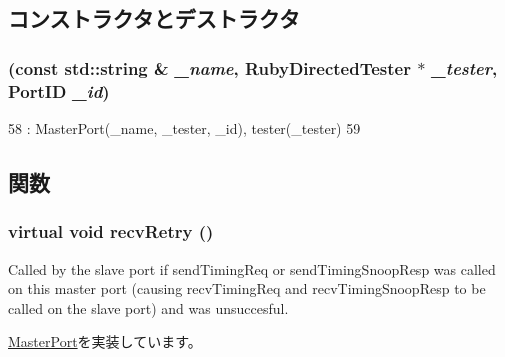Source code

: \subsection{コンストラクタとデストラクタ}
\hypertarget{classRubyDirectedTester_1_1CpuPort_aefe451fe0d0fe79402ee473f29c82517}{
\subsubsection[{CpuPort}]{ (const std::string \& {\em \_\-name}, \/  {\bf RubyDirectedTester} $\ast$ {\em \_\-tester}, \/  {\bf PortID} {\em \_\-id})}}
\label{classRubyDirectedTester_1_1CpuPort_aefe451fe0d0fe79402ee473f29c82517}



\begin{DoxyCode}
58             : MasterPort(_name, _tester, _id), tester(_tester)
59         {}
\end{DoxyCode}


\subsection{関数}
\hypertarget{classRubyDirectedTester_1_1CpuPort_a7ec461ad187b82b4b21e27c86e45cf9c}{
\subsubsection[{recvRetry}]{\setlength{\rightskip}{0pt plus 5cm}virtual void recvRetry ()}}
\label{classRubyDirectedTester_1_1CpuPort_a7ec461ad187b82b4b21e27c86e45cf9c}
Called by the slave port if sendTimingReq or sendTimingSnoopResp was called on this master port (causing recvTimingReq and recvTimingSnoopResp to be called on the slave port) and was unsuccesful. 

\hyperlink{classMasterPort_ac1ccc3bcf7ebabb20b57fab99b2be5b0}{MasterPort}を実装しています。


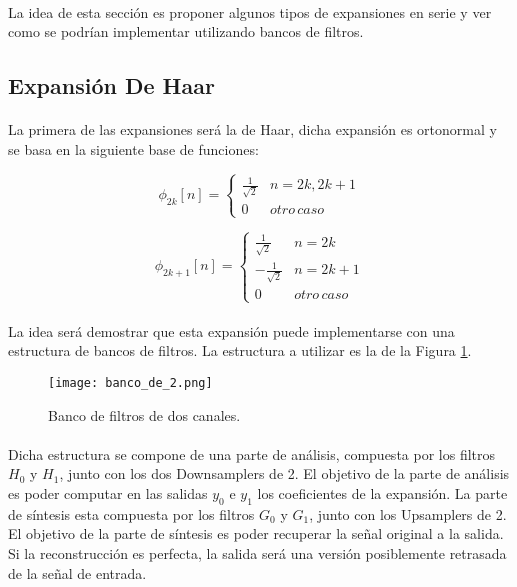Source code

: \paragraph{}
La idea de esta sección es proponer algunos tipos de expansiones en serie y ver como se podrían implementar utilizando bancos de filtros.

\subsection{Expansión De Haar}

\paragraph{}
La primera de las expansiones será la de Haar, dicha expansión es ortonormal y se basa en la siguiente base de funciones:

\[ \phi_{2k}[n] = \begin{cases} 
      \frac{1}{\sqrt{2}} & n = 2 k, 2 k + 1 \\
      0 & otro \, caso
   \end{cases}
\]

\[ \phi_{2k + 1}[n] = \begin{cases} 
      \frac{1}{\sqrt{2}} & n = 2 k \\
      -\frac{1}{\sqrt{2}} & n = 2 k + 1 \\
      0 & otro \, caso
   \end{cases}
\]

\paragraph{}
La idea será demostrar que esta expansión puede implementarse con una estructura de bancos de filtros. La estructura a utilizar es la de la Figura \ref{fig:banco_de_2}.

	\begin{figure}[h!]
		\centering
		\texttt{[image: banco\_de\_2.png]}
		\caption{Banco de filtros de dos canales.}
		\label{fig:banco_de_2}
	\end{figure}
	
\paragraph{}
Dicha estructura se compone de una parte de análisis, compuesta por los filtros $H_{0}$ y $H_{1}$, junto con los dos Downsamplers de 2. El objetivo de la parte de análisis es poder computar en las salidas $y_{0}$ e $y_{1}$ los coeficientes de la expansión. La parte de síntesis esta compuesta por los filtros $G_{0}$ y $G_{1}$, junto con los Upsamplers de 2. El objetivo de la parte de síntesis es poder recuperar la señal original a la salida. Si la reconstrucción es perfecta, la salida será una versión posiblemente retrasada de la señal de entrada.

________

_WHAT YOU SHOULD DO_
In the entries above, find every line holding the word "frac" and copy it out.

_ANSWER TO THIS TASK_
      \frac{1}{\sqrt{2}} & n = 2 k, 2 k + 1 \\
      \frac{1}{\sqrt{2}} & n = 2 k \\
      -\frac{1}{\sqrt{2}} & n = 2 k + 1 \\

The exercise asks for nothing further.